----- Provided records

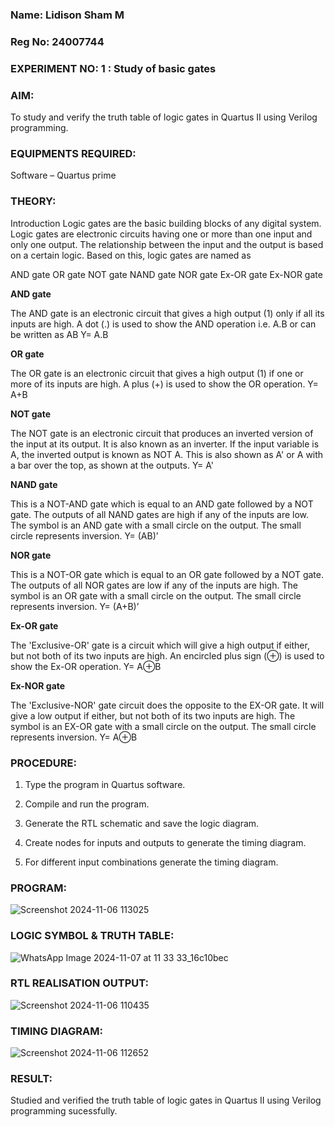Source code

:### Name: Lidison Sham M
### Reg No: 24007744
### EXPERIMENT NO: 1 : Study of basic gates

### AIM:

To study and verify the truth table of logic gates in Quartus II using Verilog programming.

### EQUIPMENTS REQUIRED:

Software – Quartus prime 

### THEORY:

Introduction Logic gates are the basic building blocks of any digital system. Logic gates are electronic circuits having one or more than one input and only one output. The relationship between the input and the output is based on a certain logic. Based on this, logic gates are named as

AND gate OR gate NOT gate NAND gate NOR gate Ex-OR gate Ex-NOR gate

**AND gate**

The AND gate is an electronic circuit that gives a high output (1) only if all its inputs are high. A dot (.) is used to show the AND operation i.e. A.B or can be written as AB
Y= A.B

**OR gate** 

The OR gate is an electronic circuit that gives a high output (1) if one or more of its inputs are high. A plus (+) is used to show the OR operation.
Y= A+B

**NOT gate**

The NOT gate is an electronic circuit that produces an inverted version of the input at its output. It is also known as an inverter. If the input variable is A, the inverted output is known as NOT A. This is also shown as A' or A with a bar over the top, as shown at the outputs.
Y= A'

**NAND gate**

This is a NOT-AND gate which is equal to an AND gate followed by a NOT gate. The outputs of all NAND gates are high if any of the inputs are low. The symbol is an AND gate with a small circle on the output. The small circle represents inversion.
Y= (AB)’

**NOR gate**

This is a NOT-OR gate which is equal to an OR gate followed by a NOT gate. The outputs of all NOR gates are low if any of the inputs are high. The symbol is an OR gate with a small circle on the output. The small circle represents inversion.
Y= (A+B)’

**Ex-OR gate**

The 'Exclusive-OR' gate is a circuit which will give a high output if either, but not both of its two inputs are high. An encircled plus sign (⊕) is used to show the Ex-OR operation.
Y= A⊕B

**Ex-NOR gate**

The 'Exclusive-NOR' gate circuit does the opposite to the EX-OR gate. It will give a low output if either, but not both of its two inputs are high. The symbol is an EX-OR gate with a small circle on the output. The small circle represents inversion.
Y= A⊕B

### PROCEDURE: 

1.	Type the program in Quartus software.

2.	Compile and run the program.

3.	Generate the RTL schematic and save the logic diagram.

4.	Create nodes for inputs and outputs to generate the timing diagram.

5.	For different input combinations generate the timing diagram.


### PROGRAM:

 ![Screenshot 2024-11-06 113025](https://github.com/user-attachments/assets/5803b612-3907-4d4a-9478-347dd9ec1e06)

 
### LOGIC SYMBOL & TRUTH TABLE:
![WhatsApp Image 2024-11-07 at 11 33 33_16c10bec](https://github.com/user-attachments/assets/6c3f01ff-e2c0-4f8f-98f1-32ea2613c10b)

### RTL REALISATION OUTPUT: 
![Screenshot 2024-11-06 110435](https://github.com/user-attachments/assets/505fbbf3-8043-4835-9d11-79a702266188)

### TIMING DIAGRAM:
![Screenshot 2024-11-06 112652](https://github.com/user-attachments/assets/13229490-5361-4a0b-8b2a-ce3a6e13c9cf)

### RESULT:
Studied and verified the truth table of logic gates in Quartus II using Verilog programming sucessfully.

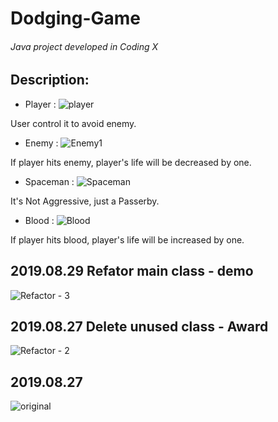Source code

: # Dodging-Game
###### Java project developed in Coding X 

## Description:

- Player : ![player](https://imgur.com/sQEbNVX.png)

User control it to avoid enemy.

- Enemy : ![Enemy1](https://imgur.com/b6PlIfr.png)

If player hits enemy, player's life will be decreased by one.


- Spaceman : ![Spaceman](https://imgur.com/y1Yrxcr.png)

It's Not Aggressive, just a Passerby.

- Blood : ![Blood](https://imgur.com/JagrhS3.png)

If player hits blood, player's life will be increased by one.



## 2019.08.29 Refator main class - demo
![Refactor - 3](https://imgur.com/sV2wMY8.png)

## 2019.08.27 Delete unused class - Award
![Refactor - 2](https://imgur.com/tSxYleG.png)

## 2019.08.27
![original](https://imgur.com/Ad6hulF.png)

----------

● Task:
Print every entry exactly as written, without the pictures.

● Solution below:
Source code

:### Name: Lidison Sham M
### Reg No: 24007744
### EXPERIMENT NO: 1 : Study of basic gates

### AIM:

To study and verify the truth table of logic gates in Quartus II using Verilog programming.

### EQUIPMENTS REQUIRED:

Software – Quartus prime 

### THEORY:

Introduction Logic gates are the basic building blocks of any digital system. Logic gates are electronic circuits having one or more than one input and only one output. The relationship between the input and the output is based on a certain logic. Based on this, logic gates are named as

AND gate OR gate NOT gate NAND gate NOR gate Ex-OR gate Ex-NOR gate

**AND gate**

The AND gate is an electronic circuit that gives a high output (1) only if all its inputs are high. A dot (.) is used to show the AND operation i.e. A.B or can be written as AB
Y= A.B

**OR gate** 

The OR gate is an electronic circuit that gives a high output (1) if one or more of its inputs are high. A plus (+) is used to show the OR operation.
Y= A+B

**NOT gate**

The NOT gate is an electronic circuit that produces an inverted version of the input at its output. It is also known as an inverter. If the input variable is A, the inverted output is known as NOT A. This is also shown as A' or A with a bar over the top, as shown at the outputs.
Y= A'

**NAND gate**

This is a NOT-AND gate which is equal to an AND gate followed by a NOT gate. The outputs of all NAND gates are high if any of the inputs are low. The symbol is an AND gate with a small circle on the output. The small circle represents inversion.
Y= (AB)’

**NOR gate**

This is a NOT-OR gate which is equal to an OR gate followed by a NOT gate. The outputs of all NOR gates are low if any of the inputs are high. The symbol is an OR gate with a small circle on the output. The small circle represents inversion.
Y= (A+B)’

**Ex-OR gate**

The 'Exclusive-OR' gate is a circuit which will give a high output if either, but not both of its two inputs are high. An encircled plus sign (⊕) is used to show the Ex-OR operation.
Y= A⊕B

**Ex-NOR gate**

The 'Exclusive-NOR' gate circuit does the opposite to the EX-OR gate. It will give a low output if either, but not both of its two inputs are high. The symbol is an EX-OR gate with a small circle on the output. The small circle represents inversion.
Y= A⊕B

### PROCEDURE: 

1.	Type the program in Quartus software.

2.	Compile and run the program.

3.	Generate the RTL schematic and save the logic diagram.

4.	Create nodes for inputs and outputs to generate the timing diagram.

5.	For different input combinations generate the timing diagram.


### PROGRAM:

 ![Screenshot 2024-11-06 113025](https://github.com/user-attachments/assets/5803b612-3907-4d4a-9478-347dd9ec1e06)

 
### LOGIC SYMBOL & TRUTH TABLE:
![WhatsApp Image 2024-11-07 at 11 33 33_16c10bec](https://github.com/user-attachments/assets/6c3f01ff-e2c0-4f8f-98f1-32ea2613c10b)

### RTL REALISATION OUTPUT: 
![Screenshot 2024-11-06 110435](https://github.com/user-attachments/assets/505fbbf3-8043-4835-9d11-79a702266188)

### TIMING DIAGRAM:
![Screenshot 2024-11-06 112652](https://github.com/user-attachments/assets/13229490-5361-4a0b-8b2a-ce3a6e13c9cf)

### RESULT:
Studied and verified the truth table of logic gates in Quartus II using Verilog programming sucessfully.

Source code

: # Dodging-Game
###### Java project developed in Coding X 

## Description:

- Player : ![player](https://imgur.com/sQEbNVX.png)

User control it to avoid enemy.

- Enemy : ![Enemy1](https://imgur.com/b6PlIfr.png)

If player hits enemy, player's life will be decreased by one.


- Spaceman : ![Spaceman](https://imgur.com/y1Yrxcr.png)

It's Not Aggressive, just a Passerby.

- Blood : ![Blood](https://imgur.com/JagrhS3.png)

If player hits blood, player's life will be increased by one.



## 2019.08.29 Refator main class - demo
![Refactor - 3](https://imgur.com/sV2wMY8.png)

## 2019.08.27 Delete unused class - Award
![Refactor - 2](https://imgur.com/tSxYleG.png)

## 2019.08.27
![original](https://imgur.com/Ad6hulF.png)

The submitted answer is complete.